The Ontario government is undertaking consultations on the implementation of a cooling-off period for new freehold home sales.

The Province announced the move in a news release on Friday, along with its intention to seek input on whether it should be mandatory to receive legal advice before signing a purchase agreement for a new home. These measures, the Province says, are part of a plan to "provide people with the very best in consumer protection to ensure they have the necessary tools when they buy a new home."

“Hard-working Ontarians can rest assured this government has their backs and is doing everything to protect them when making one of the biggest purchases of their lives -- a new home,” said Kaleed Rasheed, Minister of Public and Business Service Delivery. “These new measures that we are consulting on will help us protect and inform home buyers and consumers alike, empowering Ontarians to keep making smarter, safer decisions when choosing this province as their forever-home.”

Currently, the Condominium Act provides a 10-day cancellation period for purchasers of new condominiums from a builder, but no such cooling-off period exists for new freehold homes. If approved, builders would be required to inform buyers of the cooling-off period, which would then allow buyers to rescind their purchase agreement within a specific timeframe.

Before moving forward with the legislation, the government says it will consult with consumer groups, the public, and the home building sector through the Ontario Regulatory Registry.

Ontario wouldn't be the first province to implement an expanded cooling-off safety net, with BC implementing a three-day cancellation period just last year on all home sales, giving buyers time to arrange inspections, secure financing, or rescind offers. If BC buyers do rescind an offer, they are faced with a cancellation fee of 0.25% of the purchase price, so if a buyer were to back out of a $1M sale, for example, they would have to pay a fee of $2,500.

The BC cooling-off period faced some pushback, with naysayers pointing out that a reneged deal could force sellers to re-list in a cooler market -- a pertinent issue today as home prices continue their slow decline.

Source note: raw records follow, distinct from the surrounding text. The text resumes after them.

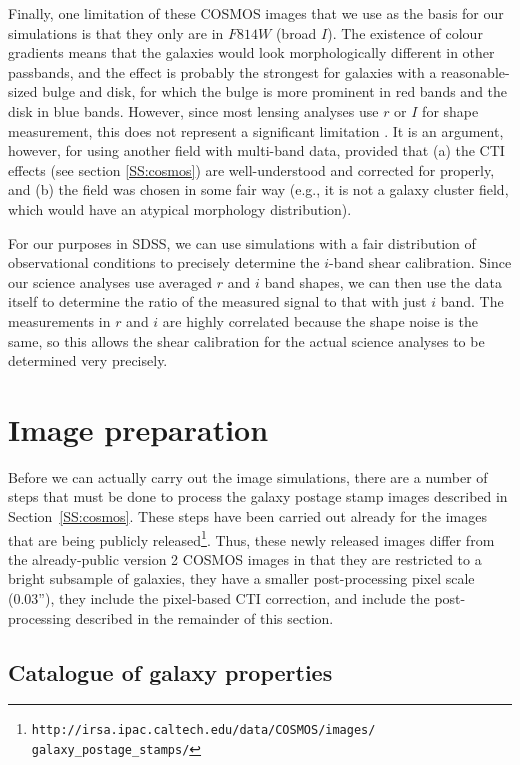 \documentclass[twocolumn,useAMS,usenatbib]{mn2e}
\newcommand{\newtext}{}
\begin{document}
Finally, one limitation of these COSMOS images that we use as the
basis for our simulations is that they only are in $F814W$ (broad $I$).
The existence of colour gradients means that the galaxies would look
morphologically different in other passbands, and the effect is probably the strongest
for galaxies with a reasonable-sized bulge and disk, for which the
bulge is more prominent in red bands and the disk in blue bands.
However, since most lensing analyses use $r$ or $I$ for shape
measurement, this does not represent a significant limitation \citep{2011arXiv1105.5595V}.  It is
an argument, however, for using another field with multi-band data,
provided that (a) the CTI effects (see section \ref{SS:cosmos}) are well-understood and corrected
for properly, and (b) the field was chosen in some fair way (e.g., it
is not a galaxy cluster field, which would have an atypical morphology
distribution).

For our purposes in SDSS, we can use simulations with a fair
distribution of observational conditions to precisely
determine the $i$-band shear calibration.  Since our science analyses
use averaged $r$ and $i$ band shapes, we can then use the data itself
to determine the ratio of the measured signal to that with just $i$
band.  The measurements in $r$ and $i$ are highly correlated because the shape noise
is the same, so this allows the shear calibration for the actual
science analyses to be determined very precisely.

\section{Image preparation}\label{S:imageprep}

Before we can actually carry out the image simulations, there are a
number of steps that must be done to process the galaxy postage stamp
images described in Section~\ref{SS:cosmos}.  These steps
have been carried out already for the images that are being
publicly
released\footnote{\texttt{http://irsa.ipac.caltech.edu/data/COSMOS/images/\linebreak
    galaxy\_postage\_stamps/}}.
\newtext{Thus, these newly released images differ from the already-public
version 2 COSMOS images in that they are restricted to a bright
subsample of galaxies, they have
a smaller post-processing pixel scale (0.03''), they include the pixel-based CTI
correction, and include the post-processing described in the remainder
of this section.} 

\subsection{Catalogue of galaxy properties}\label{SS:catalogue}
\end{document}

In addition to their exploratory initiatives, the Ontario government also announced on Friday an expansion of deposit insurance for First Home Savings Accounts to Ontario credit unions. The First Home Savings Accounts, introduced by the federal government and rolling out across Canadian banks on April 1, is a tax-free savings account intended to help Canadians save up for their first home.

“By expanding coverage under the Deposit Insurance Fund Reserve Fund for First Home Savings Accounts of Ontario’s credit union members, we are providing more ways for people to save for their first home, while providing institutional safeguards for credit unions and caisses populaires," said Peter Bethlenfalvy, Minister of Finance.